----- Input data
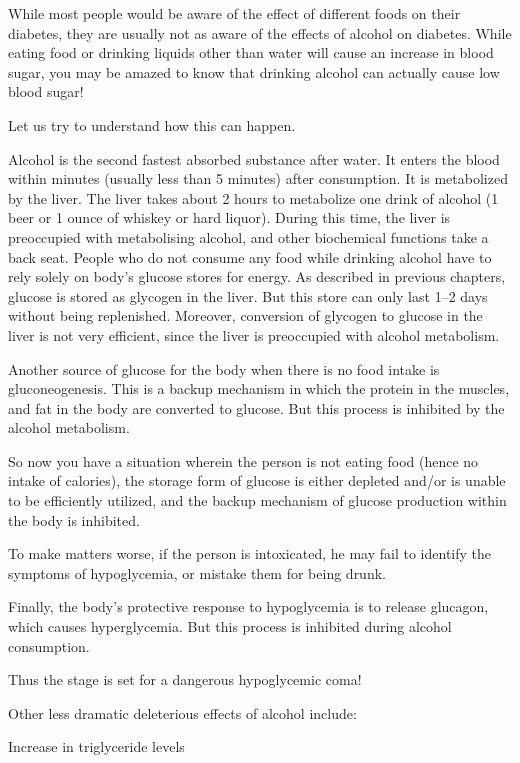 While most people would be aware of the effect of different foods on their diabetes, they are usually not as aware of the effects of alcohol on diabetes. While eating food or drinking liquids other than water will cause an increase in blood sugar, you may be amazed to know that drinking alcohol can actually cause low blood sugar!

Let us try to understand how this can happen.

Alcohol is the second fastest absorbed substance after water. It enters the blood within minutes (usually less than 5 minutes) after consumption. It is metabolized by the liver. The liver takes about 2 hours to metabolize one drink of alcohol (1 beer or 1 ounce of whiskey or hard liquor). During this time, the liver is preoccupied with metabolising alcohol, and other biochemical functions take a back seat. People who do not consume any food while drinking alcohol have to rely solely on body’s glucose stores for energy. As described in previous chapters, glucose is stored as glycogen in the liver. But this store can only last 1–2 days without being replenished. Moreover, conversion of glycogen to glucose in the liver is not very efficient, since the liver is preoccupied with alcohol metabolism.

Another source of glucose for the body when there is no food intake is gluconeogenesis. This is a backup mechanism in which the protein in the muscles, and fat in the body are converted to glucose. But this process is inhibited by the alcohol metabolism.

So now you have a situation wherein the person is not eating food (hence no intake of calories), the storage form of glucose is either depleted and/or is unable to be efficiently utilized, and the backup mechanism of glucose production within the body is inhibited.

To make matters worse, if the person is intoxicated, he may fail to identify the symptoms of hypoglycemia, or mistake them for being drunk.

Finally, the body’s protective response to hypoglycemia is to release glucagon, which causes hyperglycemia. But this process is inhibited during alcohol consumption.

Thus the stage is set for a dangerous hypoglycemic coma!

Other less dramatic deleterious effects of alcohol include:

\item Increase in triglyceride levels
----------
● **Task objective**
Read through the entries above, and wherever a line holds the string "inhibited", copy it.

● **Answer section**
Another source of glucose for the body when there is no food intake is gluconeogenesis. This is a backup mechanism in which the protein in the muscles, and fat in the body are converted to glucose. But this process is inhibited by the alcohol metabolism.
So now you have a situation wherein the person is not eating food (hence no intake of calories), the storage form of glucose is either depleted and/or is unable to be efficiently utilized, and the backup mechanism of glucose production within the body is inhibited.
Finally, the body’s protective response to hypoglycemia is to release glucagon, which causes hyperglycemia. But this process is inhibited during alcohol consumption.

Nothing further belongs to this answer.